Work request: Repeat every entry below exactly.

Information supplied:
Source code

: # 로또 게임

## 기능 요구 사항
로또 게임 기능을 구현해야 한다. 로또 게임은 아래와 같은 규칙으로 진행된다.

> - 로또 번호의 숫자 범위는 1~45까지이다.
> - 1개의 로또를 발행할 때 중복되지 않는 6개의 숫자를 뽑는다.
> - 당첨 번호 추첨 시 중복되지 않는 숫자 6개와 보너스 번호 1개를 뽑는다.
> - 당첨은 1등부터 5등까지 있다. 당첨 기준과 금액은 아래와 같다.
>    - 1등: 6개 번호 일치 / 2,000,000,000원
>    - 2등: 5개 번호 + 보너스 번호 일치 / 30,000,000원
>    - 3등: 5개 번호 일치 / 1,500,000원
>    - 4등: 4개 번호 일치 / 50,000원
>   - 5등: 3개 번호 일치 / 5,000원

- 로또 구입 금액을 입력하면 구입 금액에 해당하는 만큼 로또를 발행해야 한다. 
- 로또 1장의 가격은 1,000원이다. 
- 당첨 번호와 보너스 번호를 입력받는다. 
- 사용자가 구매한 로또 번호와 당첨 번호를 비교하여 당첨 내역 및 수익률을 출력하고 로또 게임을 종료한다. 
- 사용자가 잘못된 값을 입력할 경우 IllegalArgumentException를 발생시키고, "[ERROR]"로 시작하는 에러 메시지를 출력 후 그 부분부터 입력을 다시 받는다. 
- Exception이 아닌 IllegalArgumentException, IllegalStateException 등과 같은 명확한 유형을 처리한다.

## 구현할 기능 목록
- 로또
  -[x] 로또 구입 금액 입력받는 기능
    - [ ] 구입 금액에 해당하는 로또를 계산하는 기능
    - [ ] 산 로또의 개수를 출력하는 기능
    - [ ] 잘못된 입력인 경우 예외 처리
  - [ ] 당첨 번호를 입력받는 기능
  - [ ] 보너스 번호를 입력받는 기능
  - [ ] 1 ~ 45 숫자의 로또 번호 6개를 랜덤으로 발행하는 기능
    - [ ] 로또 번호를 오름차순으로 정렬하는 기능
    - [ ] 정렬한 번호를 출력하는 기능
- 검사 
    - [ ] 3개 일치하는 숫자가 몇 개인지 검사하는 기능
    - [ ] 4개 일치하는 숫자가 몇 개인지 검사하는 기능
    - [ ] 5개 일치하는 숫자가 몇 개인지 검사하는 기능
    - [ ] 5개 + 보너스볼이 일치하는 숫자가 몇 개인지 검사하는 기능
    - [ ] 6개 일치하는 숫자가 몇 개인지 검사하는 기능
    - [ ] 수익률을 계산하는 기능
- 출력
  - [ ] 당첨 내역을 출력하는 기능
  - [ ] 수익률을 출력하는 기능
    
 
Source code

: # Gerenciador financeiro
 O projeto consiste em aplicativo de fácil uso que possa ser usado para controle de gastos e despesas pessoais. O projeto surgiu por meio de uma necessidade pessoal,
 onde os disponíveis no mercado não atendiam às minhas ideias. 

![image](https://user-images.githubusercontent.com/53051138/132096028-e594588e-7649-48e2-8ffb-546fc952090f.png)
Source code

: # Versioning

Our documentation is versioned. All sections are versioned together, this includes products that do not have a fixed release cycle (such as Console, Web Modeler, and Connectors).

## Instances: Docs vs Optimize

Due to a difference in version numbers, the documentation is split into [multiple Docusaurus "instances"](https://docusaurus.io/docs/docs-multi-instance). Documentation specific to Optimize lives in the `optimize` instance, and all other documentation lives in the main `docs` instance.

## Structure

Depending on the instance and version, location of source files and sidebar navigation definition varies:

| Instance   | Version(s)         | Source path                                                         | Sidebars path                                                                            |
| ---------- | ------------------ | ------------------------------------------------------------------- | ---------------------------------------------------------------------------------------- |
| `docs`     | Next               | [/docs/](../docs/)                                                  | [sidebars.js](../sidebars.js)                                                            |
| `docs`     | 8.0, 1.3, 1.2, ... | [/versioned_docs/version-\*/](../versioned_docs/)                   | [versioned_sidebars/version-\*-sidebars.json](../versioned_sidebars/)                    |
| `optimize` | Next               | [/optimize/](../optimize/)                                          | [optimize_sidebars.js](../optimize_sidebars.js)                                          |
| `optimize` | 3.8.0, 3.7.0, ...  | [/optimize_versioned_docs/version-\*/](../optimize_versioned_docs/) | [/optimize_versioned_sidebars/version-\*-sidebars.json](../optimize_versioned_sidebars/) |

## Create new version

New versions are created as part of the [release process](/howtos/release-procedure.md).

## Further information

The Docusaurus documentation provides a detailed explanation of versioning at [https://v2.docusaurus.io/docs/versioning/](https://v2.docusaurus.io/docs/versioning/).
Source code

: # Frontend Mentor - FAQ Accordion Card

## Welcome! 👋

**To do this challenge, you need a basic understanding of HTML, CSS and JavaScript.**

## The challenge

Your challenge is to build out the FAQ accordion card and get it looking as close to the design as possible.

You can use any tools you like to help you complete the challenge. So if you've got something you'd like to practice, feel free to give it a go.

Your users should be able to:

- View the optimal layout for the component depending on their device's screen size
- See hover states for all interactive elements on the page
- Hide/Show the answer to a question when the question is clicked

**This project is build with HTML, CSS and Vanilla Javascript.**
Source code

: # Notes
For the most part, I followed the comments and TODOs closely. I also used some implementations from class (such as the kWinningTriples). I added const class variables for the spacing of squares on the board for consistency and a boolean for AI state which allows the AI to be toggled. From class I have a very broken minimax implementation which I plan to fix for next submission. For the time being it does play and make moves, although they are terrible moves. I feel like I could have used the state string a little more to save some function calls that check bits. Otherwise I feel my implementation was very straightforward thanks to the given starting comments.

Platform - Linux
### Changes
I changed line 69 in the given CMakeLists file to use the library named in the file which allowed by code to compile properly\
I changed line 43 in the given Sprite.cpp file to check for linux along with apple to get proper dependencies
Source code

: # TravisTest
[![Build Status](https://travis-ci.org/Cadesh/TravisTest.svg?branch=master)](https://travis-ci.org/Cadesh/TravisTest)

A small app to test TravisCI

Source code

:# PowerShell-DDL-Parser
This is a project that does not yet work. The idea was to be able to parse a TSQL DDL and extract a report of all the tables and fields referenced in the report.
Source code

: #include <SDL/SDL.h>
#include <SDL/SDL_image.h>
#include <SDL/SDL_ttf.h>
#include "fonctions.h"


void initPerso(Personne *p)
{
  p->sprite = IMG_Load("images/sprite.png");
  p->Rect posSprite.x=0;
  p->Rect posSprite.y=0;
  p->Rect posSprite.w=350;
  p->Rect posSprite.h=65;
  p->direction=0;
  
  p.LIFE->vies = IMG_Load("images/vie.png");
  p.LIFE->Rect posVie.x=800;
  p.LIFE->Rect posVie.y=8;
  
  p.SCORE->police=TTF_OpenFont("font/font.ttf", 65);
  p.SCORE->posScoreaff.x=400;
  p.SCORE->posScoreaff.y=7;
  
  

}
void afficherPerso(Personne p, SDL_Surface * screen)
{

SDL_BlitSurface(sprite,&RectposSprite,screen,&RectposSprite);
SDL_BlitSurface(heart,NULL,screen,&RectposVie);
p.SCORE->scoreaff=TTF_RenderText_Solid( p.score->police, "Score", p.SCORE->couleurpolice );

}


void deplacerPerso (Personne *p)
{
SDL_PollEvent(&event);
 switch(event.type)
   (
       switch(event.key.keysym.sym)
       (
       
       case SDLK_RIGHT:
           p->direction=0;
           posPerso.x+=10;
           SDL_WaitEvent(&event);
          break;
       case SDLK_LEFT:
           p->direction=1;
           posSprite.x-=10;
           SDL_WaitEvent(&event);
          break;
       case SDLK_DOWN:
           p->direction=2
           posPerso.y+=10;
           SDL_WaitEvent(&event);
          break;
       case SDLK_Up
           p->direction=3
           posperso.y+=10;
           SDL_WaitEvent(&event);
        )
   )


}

Expected answer:
Source code

: # 로또 게임

## 기능 요구 사항
로또 게임 기능을 구현해야 한다. 로또 게임은 아래와 같은 규칙으로 진행된다.

> - 로또 번호의 숫자 범위는 1~45까지이다.
> - 1개의 로또를 발행할 때 중복되지 않는 6개의 숫자를 뽑는다.
> - 당첨 번호 추첨 시 중복되지 않는 숫자 6개와 보너스 번호 1개를 뽑는다.
> - 당첨은 1등부터 5등까지 있다. 당첨 기준과 금액은 아래와 같다.
>    - 1등: 6개 번호 일치 / 2,000,000,000원
>    - 2등: 5개 번호 + 보너스 번호 일치 / 30,000,000원
>    - 3등: 5개 번호 일치 / 1,500,000원
>    - 4등: 4개 번호 일치 / 50,000원
>   - 5등: 3개 번호 일치 / 5,000원

- 로또 구입 금액을 입력하면 구입 금액에 해당하는 만큼 로또를 발행해야 한다. 
- 로또 1장의 가격은 1,000원이다. 
- 당첨 번호와 보너스 번호를 입력받는다. 
- 사용자가 구매한 로또 번호와 당첨 번호를 비교하여 당첨 내역 및 수익률을 출력하고 로또 게임을 종료한다. 
- 사용자가 잘못된 값을 입력할 경우 IllegalArgumentException를 발생시키고, "[ERROR]"로 시작하는 에러 메시지를 출력 후 그 부분부터 입력을 다시 받는다. 
- Exception이 아닌 IllegalArgumentException, IllegalStateException 등과 같은 명확한 유형을 처리한다.

## 구현할 기능 목록
- 로또
  -[x] 로또 구입 금액 입력받는 기능
    - [ ] 구입 금액에 해당하는 로또를 계산하는 기능
    - [ ] 산 로또의 개수를 출력하는 기능
    - [ ] 잘못된 입력인 경우 예외 처리
  - [ ] 당첨 번호를 입력받는 기능
  - [ ] 보너스 번호를 입력받는 기능
  - [ ] 1 ~ 45 숫자의 로또 번호 6개를 랜덤으로 발행하는 기능
    - [ ] 로또 번호를 오름차순으로 정렬하는 기능
    - [ ] 정렬한 번호를 출력하는 기능
- 검사 
    - [ ] 3개 일치하는 숫자가 몇 개인지 검사하는 기능
    - [ ] 4개 일치하는 숫자가 몇 개인지 검사하는 기능
    - [ ] 5개 일치하는 숫자가 몇 개인지 검사하는 기능
    - [ ] 5개 + 보너스볼이 일치하는 숫자가 몇 개인지 검사하는 기능
    - [ ] 6개 일치하는 숫자가 몇 개인지 검사하는 기능
    - [ ] 수익률을 계산하는 기능
- 출력
  - [ ] 당첨 내역을 출력하는 기능
  - [ ] 수익률을 출력하는 기능
    
 
Source code

: # Gerenciador financeiro
 O projeto consiste em aplicativo de fácil uso que possa ser usado para controle de gastos e despesas pessoais. O projeto surgiu por meio de uma necessidade pessoal,
 onde os disponíveis no mercado não atendiam às minhas ideias. 

![image](https://user-images.githubusercontent.com/53051138/132096028-e594588e-7649-48e2-8ffb-546fc952090f.png)
Source code

: # Versioning

Our documentation is versioned. All sections are versioned together, this includes products that do not have a fixed release cycle (such as Console, Web Modeler, and Connectors).

## Instances: Docs vs Optimize

Due to a difference in version numbers, the documentation is split into [multiple Docusaurus "instances"](https://docusaurus.io/docs/docs-multi-instance). Documentation specific to Optimize lives in the `optimize` instance, and all other documentation lives in the main `docs` instance.

## Structure

Depending on the instance and version, location of source files and sidebar navigation definition varies:

| Instance   | Version(s)         | Source path                                                         | Sidebars path                                                                            |
| ---------- | ------------------ | ------------------------------------------------------------------- | ---------------------------------------------------------------------------------------- |
| `docs`     | Next               | [/docs/](../docs/)                                                  | [sidebars.js](../sidebars.js)                                                            |
| `docs`     | 8.0, 1.3, 1.2, ... | [/versioned_docs/version-\*/](../versioned_docs/)                   | [versioned_sidebars/version-\*-sidebars.json](../versioned_sidebars/)                    |
| `optimize` | Next               | [/optimize/](../optimize/)                                          | [optimize_sidebars.js](../optimize_sidebars.js)                                          |
| `optimize` | 3.8.0, 3.7.0, ...  | [/optimize_versioned_docs/version-\*/](../optimize_versioned_docs/) | [/optimize_versioned_sidebars/version-\*-sidebars.json](../optimize_versioned_sidebars/) |

## Create new version

New versions are created as part of the [release process](/howtos/release-procedure.md).

## Further information

The Docusaurus documentation provides a detailed explanation of versioning at [https://v2.docusaurus.io/docs/versioning/](https://v2.docusaurus.io/docs/versioning/).
Source code

: # Frontend Mentor - FAQ Accordion Card

## Welcome! 👋

**To do this challenge, you need a basic understanding of HTML, CSS and JavaScript.**

## The challenge

Your challenge is to build out the FAQ accordion card and get it looking as close to the design as possible.

You can use any tools you like to help you complete the challenge. So if you've got something you'd like to practice, feel free to give it a go.

Your users should be able to:

- View the optimal layout for the component depending on their device's screen size
- See hover states for all interactive elements on the page
- Hide/Show the answer to a question when the question is clicked

**This project is build with HTML, CSS and Vanilla Javascript.**
Source code

: # Notes
For the most part, I followed the comments and TODOs closely. I also used some implementations from class (such as the kWinningTriples). I added const class variables for the spacing of squares on the board for consistency and a boolean for AI state which allows the AI to be toggled. From class I have a very broken minimax implementation which I plan to fix for next submission. For the time being it does play and make moves, although they are terrible moves. I feel like I could have used the state string a little more to save some function calls that check bits. Otherwise I feel my implementation was very straightforward thanks to the given starting comments.

Platform - Linux
### Changes
I changed line 69 in the given CMakeLists file to use the library named in the file which allowed by code to compile properly\
I changed line 43 in the given Sprite.cpp file to check for linux along with apple to get proper dependencies
Source code

: # TravisTest
[![Build Status](https://travis-ci.org/Cadesh/TravisTest.svg?branch=master)](https://travis-ci.org/Cadesh/TravisTest)

A small app to test TravisCI

Source code

:# PowerShell-DDL-Parser
This is a project that does not yet work. The idea was to be able to parse a TSQL DDL and extract a report of all the tables and fields referenced in the report.
Source code

: #include <SDL/SDL.h>
#include <SDL/SDL_image.h>
#include <SDL/SDL_ttf.h>
#include "fonctions.h"


void initPerso(Personne *p)
{
  p->sprite = IMG_Load("images/sprite.png");
  p->Rect posSprite.x=0;
  p->Rect posSprite.y=0;
  p->Rect posSprite.w=350;
  p->Rect posSprite.h=65;
  p->direction=0;
  
  p.LIFE->vies = IMG_Load("images/vie.png");
  p.LIFE->Rect posVie.x=800;
  p.LIFE->Rect posVie.y=8;
  
  p.SCORE->police=TTF_OpenFont("font/font.ttf", 65);
  p.SCORE->posScoreaff.x=400;
  p.SCORE->posScoreaff.y=7;
  
  

}
void afficherPerso(Personne p, SDL_Surface * screen)
{

SDL_BlitSurface(sprite,&RectposSprite,screen,&RectposSprite);
SDL_BlitSurface(heart,NULL,screen,&RectposVie);
p.SCORE->scoreaff=TTF_RenderText_Solid( p.score->police, "Score", p.SCORE->couleurpolice );

}


void deplacerPerso (Personne *p)
{
SDL_PollEvent(&event);
 switch(event.type)
   (
       switch(event.key.keysym.sym)
       (
       
       case SDLK_RIGHT:
           p->direction=0;
           posPerso.x+=10;
           SDL_WaitEvent(&event);
          break;
       case SDLK_LEFT:
           p->direction=1;
           posSprite.x-=10;
           SDL_WaitEvent(&event);
          break;
       case SDLK_DOWN:
           p->direction=2
           posPerso.y+=10;
           SDL_WaitEvent(&event);
          break;
       case SDLK_Up
           p->direction=3
           posperso.y+=10;
           SDL_WaitEvent(&event);
        )
   )


}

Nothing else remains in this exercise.